The system of claim 1 or claim 2, wherein the learning unit (103) performs Bayesian or HiREPS optimization/learning.

4. The system comprises a data interface with a data network, the system being designed and configured to download from the data network a system program for configuring and controlling the system.
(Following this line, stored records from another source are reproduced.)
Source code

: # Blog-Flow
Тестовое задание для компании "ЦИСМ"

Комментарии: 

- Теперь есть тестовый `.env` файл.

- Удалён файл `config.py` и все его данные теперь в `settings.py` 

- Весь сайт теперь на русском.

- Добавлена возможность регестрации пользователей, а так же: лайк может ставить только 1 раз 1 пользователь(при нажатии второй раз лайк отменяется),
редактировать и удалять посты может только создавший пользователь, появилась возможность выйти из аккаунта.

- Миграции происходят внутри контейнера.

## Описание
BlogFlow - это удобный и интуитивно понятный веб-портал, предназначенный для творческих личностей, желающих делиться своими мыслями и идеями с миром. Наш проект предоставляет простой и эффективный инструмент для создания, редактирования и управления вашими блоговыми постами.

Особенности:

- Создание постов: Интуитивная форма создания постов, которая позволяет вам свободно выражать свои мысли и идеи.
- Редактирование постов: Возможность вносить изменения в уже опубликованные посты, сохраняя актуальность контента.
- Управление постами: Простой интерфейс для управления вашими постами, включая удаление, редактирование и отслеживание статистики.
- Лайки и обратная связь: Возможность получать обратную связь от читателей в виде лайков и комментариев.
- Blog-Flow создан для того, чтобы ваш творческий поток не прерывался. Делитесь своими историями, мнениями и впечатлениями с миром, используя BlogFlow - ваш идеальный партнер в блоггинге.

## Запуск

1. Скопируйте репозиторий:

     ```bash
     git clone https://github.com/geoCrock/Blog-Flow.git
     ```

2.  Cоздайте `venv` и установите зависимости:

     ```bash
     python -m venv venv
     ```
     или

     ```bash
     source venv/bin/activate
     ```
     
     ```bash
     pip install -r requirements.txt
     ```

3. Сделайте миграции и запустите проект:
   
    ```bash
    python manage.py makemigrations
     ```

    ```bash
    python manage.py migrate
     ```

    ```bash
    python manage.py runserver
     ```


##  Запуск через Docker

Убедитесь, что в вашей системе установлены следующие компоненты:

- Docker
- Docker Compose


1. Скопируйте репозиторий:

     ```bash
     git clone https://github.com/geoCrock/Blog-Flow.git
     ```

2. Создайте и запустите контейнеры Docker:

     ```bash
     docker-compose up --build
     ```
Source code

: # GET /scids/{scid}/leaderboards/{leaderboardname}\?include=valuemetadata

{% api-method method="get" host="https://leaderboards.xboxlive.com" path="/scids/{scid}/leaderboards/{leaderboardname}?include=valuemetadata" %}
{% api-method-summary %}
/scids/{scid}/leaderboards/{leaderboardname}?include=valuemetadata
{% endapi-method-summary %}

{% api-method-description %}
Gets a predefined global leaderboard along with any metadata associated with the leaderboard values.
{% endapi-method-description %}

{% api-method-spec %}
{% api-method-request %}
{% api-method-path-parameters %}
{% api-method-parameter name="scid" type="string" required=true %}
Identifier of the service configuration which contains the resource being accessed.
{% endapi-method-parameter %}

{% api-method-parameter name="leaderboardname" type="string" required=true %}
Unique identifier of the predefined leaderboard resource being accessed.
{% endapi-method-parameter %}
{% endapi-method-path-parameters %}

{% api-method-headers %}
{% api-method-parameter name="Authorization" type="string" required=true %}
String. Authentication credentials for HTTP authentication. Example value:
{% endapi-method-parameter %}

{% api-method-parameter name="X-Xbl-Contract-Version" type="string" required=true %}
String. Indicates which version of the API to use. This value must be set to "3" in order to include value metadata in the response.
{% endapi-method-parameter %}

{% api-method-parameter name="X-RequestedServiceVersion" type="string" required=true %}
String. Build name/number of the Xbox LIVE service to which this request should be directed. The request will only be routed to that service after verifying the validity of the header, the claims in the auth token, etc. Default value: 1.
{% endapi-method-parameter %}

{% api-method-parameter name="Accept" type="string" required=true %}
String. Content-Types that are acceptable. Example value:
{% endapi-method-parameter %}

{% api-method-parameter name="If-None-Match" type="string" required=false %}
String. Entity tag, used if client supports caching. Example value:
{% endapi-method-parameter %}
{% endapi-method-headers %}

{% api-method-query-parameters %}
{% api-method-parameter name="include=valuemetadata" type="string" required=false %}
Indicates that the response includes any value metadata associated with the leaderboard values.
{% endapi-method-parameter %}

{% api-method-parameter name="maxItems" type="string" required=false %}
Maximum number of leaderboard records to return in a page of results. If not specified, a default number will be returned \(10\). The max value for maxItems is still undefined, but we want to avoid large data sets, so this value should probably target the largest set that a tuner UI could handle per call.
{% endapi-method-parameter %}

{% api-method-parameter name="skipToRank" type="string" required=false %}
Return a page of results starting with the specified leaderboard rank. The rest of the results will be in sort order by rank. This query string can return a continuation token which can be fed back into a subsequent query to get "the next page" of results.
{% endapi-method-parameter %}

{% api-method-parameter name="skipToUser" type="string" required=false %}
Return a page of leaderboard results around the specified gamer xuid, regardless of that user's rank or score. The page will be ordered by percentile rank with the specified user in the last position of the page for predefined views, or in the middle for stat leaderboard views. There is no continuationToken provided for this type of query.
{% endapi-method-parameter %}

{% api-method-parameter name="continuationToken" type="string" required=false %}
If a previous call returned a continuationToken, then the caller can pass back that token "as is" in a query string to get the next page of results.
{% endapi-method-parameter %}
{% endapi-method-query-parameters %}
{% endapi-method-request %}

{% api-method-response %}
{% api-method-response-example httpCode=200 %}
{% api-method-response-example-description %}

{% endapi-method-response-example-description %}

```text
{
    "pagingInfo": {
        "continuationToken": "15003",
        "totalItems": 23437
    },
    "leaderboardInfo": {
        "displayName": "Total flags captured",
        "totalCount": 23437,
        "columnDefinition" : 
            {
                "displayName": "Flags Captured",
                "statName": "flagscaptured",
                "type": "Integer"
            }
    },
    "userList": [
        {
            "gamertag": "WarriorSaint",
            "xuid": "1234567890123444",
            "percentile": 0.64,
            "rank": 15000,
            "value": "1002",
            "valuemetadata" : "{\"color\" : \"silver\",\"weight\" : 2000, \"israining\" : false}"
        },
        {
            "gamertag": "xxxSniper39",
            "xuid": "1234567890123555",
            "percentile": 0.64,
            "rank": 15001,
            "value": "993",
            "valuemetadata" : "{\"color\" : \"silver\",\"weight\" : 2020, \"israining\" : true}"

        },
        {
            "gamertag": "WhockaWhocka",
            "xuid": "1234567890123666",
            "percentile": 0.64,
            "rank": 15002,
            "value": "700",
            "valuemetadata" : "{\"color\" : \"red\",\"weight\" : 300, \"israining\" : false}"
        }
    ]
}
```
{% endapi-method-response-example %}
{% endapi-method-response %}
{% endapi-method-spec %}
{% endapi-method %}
A system according to any one of Claims 1 to 3.

A system according to any one of claims 1 to 4, wherein the system is designed and configured to download system program parameters from a data network.

The system is designed and configured to enter system program parameters via a local input interface and/or a teach-in process, wherein the articulated robot (80) is manually guided. 6. The system according to any one of clause 5.

The system is designed such that system programs and/or respective parameters locally available on the system are transmitted to one or more participants of the data network based on respective requests received from the data network. and .

The system is designed and configured with a remote base and/or local input interface for inputting system programs and respective parameters and/or for selecting system programs and respective parameters from a multitude of system programs and respective parameters. 8. A system according to any one of the preceding claims, designed and configured to include a human machine interface HMI designed and configured.

The human-machine interface HMI can be configured via touch screen "drag and drop" input, via guided dialog, keyboard, computer mouse, tactile interface, virtual reality interface, augmented reality interface, acoustic interface, body tracking interface, 9. A system according to claim 8 , designed and configured to allow entry via either or a combination thereof.

10. System according to claim 8 or claim 9, wherein the human-machine interface HMI is designed and configured to provide auditory, visual, tactile , in particular tactile feedback, or a combination thereof.

An articulated robot (80) comprising a system according to any one of claims 1-10 .

13. A computer system comprising a data processing unit, said data processing unit being designed and configured to perform the method of claim 12 .

A computer program product comprising program code stored on a machine-readable medium for performing the method of claim 12 when the program code is executed on a computer system.

Computer program having program code for performing the method of claim 12 when the computer program is run on a computer system.